(Data extracted from a collection)
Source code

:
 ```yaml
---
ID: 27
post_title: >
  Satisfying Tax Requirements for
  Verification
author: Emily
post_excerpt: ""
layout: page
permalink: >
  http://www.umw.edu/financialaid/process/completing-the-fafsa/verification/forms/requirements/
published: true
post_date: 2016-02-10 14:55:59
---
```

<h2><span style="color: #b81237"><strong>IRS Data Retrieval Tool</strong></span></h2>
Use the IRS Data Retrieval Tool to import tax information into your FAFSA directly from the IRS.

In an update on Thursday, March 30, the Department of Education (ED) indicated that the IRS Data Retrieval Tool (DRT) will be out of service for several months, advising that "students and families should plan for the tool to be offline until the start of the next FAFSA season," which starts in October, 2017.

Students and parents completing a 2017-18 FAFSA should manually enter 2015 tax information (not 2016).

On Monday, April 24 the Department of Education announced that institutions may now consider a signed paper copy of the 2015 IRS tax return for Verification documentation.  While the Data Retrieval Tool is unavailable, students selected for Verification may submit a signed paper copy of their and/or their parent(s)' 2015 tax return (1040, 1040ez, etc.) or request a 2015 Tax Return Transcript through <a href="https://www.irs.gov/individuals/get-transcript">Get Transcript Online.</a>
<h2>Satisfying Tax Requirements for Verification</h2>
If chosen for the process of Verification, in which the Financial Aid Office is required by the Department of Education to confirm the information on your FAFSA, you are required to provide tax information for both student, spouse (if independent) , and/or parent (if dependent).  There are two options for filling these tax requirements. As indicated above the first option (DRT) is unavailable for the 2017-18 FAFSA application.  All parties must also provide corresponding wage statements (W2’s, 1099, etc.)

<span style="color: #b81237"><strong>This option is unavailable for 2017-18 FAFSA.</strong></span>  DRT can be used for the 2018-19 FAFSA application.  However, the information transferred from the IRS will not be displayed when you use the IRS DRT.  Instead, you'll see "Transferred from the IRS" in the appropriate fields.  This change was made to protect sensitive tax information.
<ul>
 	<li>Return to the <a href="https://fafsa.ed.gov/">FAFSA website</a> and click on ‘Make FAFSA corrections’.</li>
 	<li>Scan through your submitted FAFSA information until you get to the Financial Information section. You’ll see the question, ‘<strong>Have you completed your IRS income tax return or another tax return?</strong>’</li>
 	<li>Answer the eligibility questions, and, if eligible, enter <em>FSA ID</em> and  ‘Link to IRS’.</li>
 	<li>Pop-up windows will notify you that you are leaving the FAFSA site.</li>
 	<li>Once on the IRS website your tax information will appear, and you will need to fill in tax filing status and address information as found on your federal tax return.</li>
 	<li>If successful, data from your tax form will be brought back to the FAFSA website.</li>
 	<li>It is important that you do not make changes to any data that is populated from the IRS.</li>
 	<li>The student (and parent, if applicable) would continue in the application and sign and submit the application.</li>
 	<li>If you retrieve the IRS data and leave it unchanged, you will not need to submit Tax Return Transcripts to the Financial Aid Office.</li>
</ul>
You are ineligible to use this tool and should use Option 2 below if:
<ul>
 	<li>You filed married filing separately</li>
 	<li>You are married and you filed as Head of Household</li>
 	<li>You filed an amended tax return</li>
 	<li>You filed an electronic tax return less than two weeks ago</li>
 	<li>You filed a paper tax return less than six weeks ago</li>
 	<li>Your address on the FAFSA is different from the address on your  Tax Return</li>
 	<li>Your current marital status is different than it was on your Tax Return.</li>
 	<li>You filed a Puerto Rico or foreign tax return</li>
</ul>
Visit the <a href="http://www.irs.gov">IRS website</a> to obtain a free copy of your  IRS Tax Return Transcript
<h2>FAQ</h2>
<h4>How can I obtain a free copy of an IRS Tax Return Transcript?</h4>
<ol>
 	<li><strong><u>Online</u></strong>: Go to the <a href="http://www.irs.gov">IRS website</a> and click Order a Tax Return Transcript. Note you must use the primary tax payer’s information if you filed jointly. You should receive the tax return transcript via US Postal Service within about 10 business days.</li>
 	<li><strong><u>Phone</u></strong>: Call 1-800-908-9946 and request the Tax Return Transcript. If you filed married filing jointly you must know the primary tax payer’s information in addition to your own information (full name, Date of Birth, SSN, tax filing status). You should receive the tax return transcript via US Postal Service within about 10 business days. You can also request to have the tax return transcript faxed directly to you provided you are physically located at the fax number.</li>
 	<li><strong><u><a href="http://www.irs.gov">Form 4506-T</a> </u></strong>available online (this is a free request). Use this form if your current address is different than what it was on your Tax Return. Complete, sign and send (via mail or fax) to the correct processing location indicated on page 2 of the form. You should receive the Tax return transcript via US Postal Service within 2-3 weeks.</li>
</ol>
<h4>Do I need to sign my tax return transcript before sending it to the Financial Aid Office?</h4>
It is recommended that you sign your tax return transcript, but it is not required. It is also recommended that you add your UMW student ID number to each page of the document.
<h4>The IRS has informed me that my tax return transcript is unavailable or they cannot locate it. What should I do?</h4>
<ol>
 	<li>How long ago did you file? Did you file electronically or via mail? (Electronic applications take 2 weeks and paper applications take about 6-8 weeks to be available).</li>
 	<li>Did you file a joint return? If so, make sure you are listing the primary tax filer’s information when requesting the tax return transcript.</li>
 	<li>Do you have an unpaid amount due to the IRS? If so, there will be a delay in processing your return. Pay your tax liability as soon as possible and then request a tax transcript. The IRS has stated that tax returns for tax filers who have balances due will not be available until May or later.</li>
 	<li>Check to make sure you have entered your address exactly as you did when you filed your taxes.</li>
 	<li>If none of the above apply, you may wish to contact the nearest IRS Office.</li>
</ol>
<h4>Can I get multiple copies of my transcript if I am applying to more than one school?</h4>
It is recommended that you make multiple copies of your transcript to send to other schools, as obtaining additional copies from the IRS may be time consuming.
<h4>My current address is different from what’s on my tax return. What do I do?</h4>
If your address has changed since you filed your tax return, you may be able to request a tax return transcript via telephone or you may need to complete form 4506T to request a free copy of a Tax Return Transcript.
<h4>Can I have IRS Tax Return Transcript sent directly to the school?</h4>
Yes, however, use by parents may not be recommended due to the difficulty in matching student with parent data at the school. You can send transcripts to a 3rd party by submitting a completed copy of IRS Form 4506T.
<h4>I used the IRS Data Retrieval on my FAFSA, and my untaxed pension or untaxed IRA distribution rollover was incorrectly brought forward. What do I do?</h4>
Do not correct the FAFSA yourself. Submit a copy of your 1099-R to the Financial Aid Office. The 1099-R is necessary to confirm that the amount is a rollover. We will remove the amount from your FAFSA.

- **What is expected**:
What is needed is an exact restatement of every record above.

- **Answer space**:
Source code

:
 ```yaml
---
ID: 27
post_title: >
  Satisfying Tax Requirements for
  Verification
author: Emily
post_excerpt: ""
layout: page
permalink: >
  http://www.umw.edu/financialaid/process/completing-the-fafsa/verification/forms/requirements/
published: true
post_date: 2016-02-10 14:55:59
---
```

<h2><span style="color: #b81237"><strong>IRS Data Retrieval Tool</strong></span></h2>
Use the IRS Data Retrieval Tool to import tax information into your FAFSA directly from the IRS.

In an update on Thursday, March 30, the Department of Education (ED) indicated that the IRS Data Retrieval Tool (DRT) will be out of service for several months, advising that "students and families should plan for the tool to be offline until the start of the next FAFSA season," which starts in October, 2017.

Students and parents completing a 2017-18 FAFSA should manually enter 2015 tax information (not 2016).

On Monday, April 24 the Department of Education announced that institutions may now consider a signed paper copy of the 2015 IRS tax return for Verification documentation.  While the Data Retrieval Tool is unavailable, students selected for Verification may submit a signed paper copy of their and/or their parent(s)' 2015 tax return (1040, 1040ez, etc.) or request a 2015 Tax Return Transcript through <a href="https://www.irs.gov/individuals/get-transcript">Get Transcript Online.</a>
<h2>Satisfying Tax Requirements for Verification</h2>
If chosen for the process of Verification, in which the Financial Aid Office is required by the Department of Education to confirm the information on your FAFSA, you are required to provide tax information for both student, spouse (if independent) , and/or parent (if dependent).  There are two options for filling these tax requirements. As indicated above the first option (DRT) is unavailable for the 2017-18 FAFSA application.  All parties must also provide corresponding wage statements (W2’s, 1099, etc.)

<span style="color: #b81237"><strong>This option is unavailable for 2017-18 FAFSA.</strong></span>  DRT can be used for the 2018-19 FAFSA application.  However, the information transferred from the IRS will not be displayed when you use the IRS DRT.  Instead, you'll see "Transferred from the IRS" in the appropriate fields.  This change was made to protect sensitive tax information.
<ul>
 	<li>Return to the <a href="https://fafsa.ed.gov/">FAFSA website</a> and click on ‘Make FAFSA corrections’.</li>
 	<li>Scan through your submitted FAFSA information until you get to the Financial Information section. You’ll see the question, ‘<strong>Have you completed your IRS income tax return or another tax return?</strong>’</li>
 	<li>Answer the eligibility questions, and, if eligible, enter <em>FSA ID</em> and  ‘Link to IRS’.</li>
 	<li>Pop-up windows will notify you that you are leaving the FAFSA site.</li>
 	<li>Once on the IRS website your tax information will appear, and you will need to fill in tax filing status and address information as found on your federal tax return.</li>
 	<li>If successful, data from your tax form will be brought back to the FAFSA website.</li>
 	<li>It is important that you do not make changes to any data that is populated from the IRS.</li>
 	<li>The student (and parent, if applicable) would continue in the application and sign and submit the application.</li>
 	<li>If you retrieve the IRS data and leave it unchanged, you will not need to submit Tax Return Transcripts to the Financial Aid Office.</li>
</ul>
You are ineligible to use this tool and should use Option 2 below if:
<ul>
 	<li>You filed married filing separately</li>
 	<li>You are married and you filed as Head of Household</li>
 	<li>You filed an amended tax return</li>
 	<li>You filed an electronic tax return less than two weeks ago</li>
 	<li>You filed a paper tax return less than six weeks ago</li>
 	<li>Your address on the FAFSA is different from the address on your  Tax Return</li>
 	<li>Your current marital status is different than it was on your Tax Return.</li>
 	<li>You filed a Puerto Rico or foreign tax return</li>
</ul>
Visit the <a href="http://www.irs.gov">IRS website</a> to obtain a free copy of your  IRS Tax Return Transcript
<h2>FAQ</h2>
<h4>How can I obtain a free copy of an IRS Tax Return Transcript?</h4>
<ol>
 	<li><strong><u>Online</u></strong>: Go to the <a href="http://www.irs.gov">IRS website</a> and click Order a Tax Return Transcript. Note you must use the primary tax payer’s information if you filed jointly. You should receive the tax return transcript via US Postal Service within about 10 business days.</li>
 	<li><strong><u>Phone</u></strong>: Call 1-800-908-9946 and request the Tax Return Transcript. If you filed married filing jointly you must know the primary tax payer’s information in addition to your own information (full name, Date of Birth, SSN, tax filing status). You should receive the tax return transcript via US Postal Service within about 10 business days. You can also request to have the tax return transcript faxed directly to you provided you are physically located at the fax number.</li>
 	<li><strong><u><a href="http://www.irs.gov">Form 4506-T</a> </u></strong>available online (this is a free request). Use this form if your current address is different than what it was on your Tax Return. Complete, sign and send (via mail or fax) to the correct processing location indicated on page 2 of the form. You should receive the Tax return transcript via US Postal Service within 2-3 weeks.</li>
</ol>
<h4>Do I need to sign my tax return transcript before sending it to the Financial Aid Office?</h4>
It is recommended that you sign your tax return transcript, but it is not required. It is also recommended that you add your UMW student ID number to each page of the document.
<h4>The IRS has informed me that my tax return transcript is unavailable or they cannot locate it. What should I do?</h4>
<ol>
 	<li>How long ago did you file? Did you file electronically or via mail? (Electronic applications take 2 weeks and paper applications take about 6-8 weeks to be available).</li>
 	<li>Did you file a joint return? If so, make sure you are listing the primary tax filer’s information when requesting the tax return transcript.</li>
 	<li>Do you have an unpaid amount due to the IRS? If so, there will be a delay in processing your return. Pay your tax liability as soon as possible and then request a tax transcript. The IRS has stated that tax returns for tax filers who have balances due will not be available until May or later.</li>
 	<li>Check to make sure you have entered your address exactly as you did when you filed your taxes.</li>
 	<li>If none of the above apply, you may wish to contact the nearest IRS Office.</li>
</ol>
<h4>Can I get multiple copies of my transcript if I am applying to more than one school?</h4>
It is recommended that you make multiple copies of your transcript to send to other schools, as obtaining additional copies from the IRS may be time consuming.
<h4>My current address is different from what’s on my tax return. What do I do?</h4>
If your address has changed since you filed your tax return, you may be able to request a tax return transcript via telephone or you may need to complete form 4506T to request a free copy of a Tax Return Transcript.
<h4>Can I have IRS Tax Return Transcript sent directly to the school?</h4>
Yes, however, use by parents may not be recommended due to the difficulty in matching student with parent data at the school. You can send transcripts to a 3rd party by submitting a completed copy of IRS Form 4506T.
<h4>I used the IRS Data Retrieval on my FAFSA, and my untaxed pension or untaxed IRA distribution rollover was incorrectly brought forward. What do I do?</h4>
Do not correct the FAFSA yourself. Submit a copy of your 1099-R to the Financial Aid Office. The 1099-R is necessary to confirm that the amount is a rollover. We will remove the amount from your FAFSA.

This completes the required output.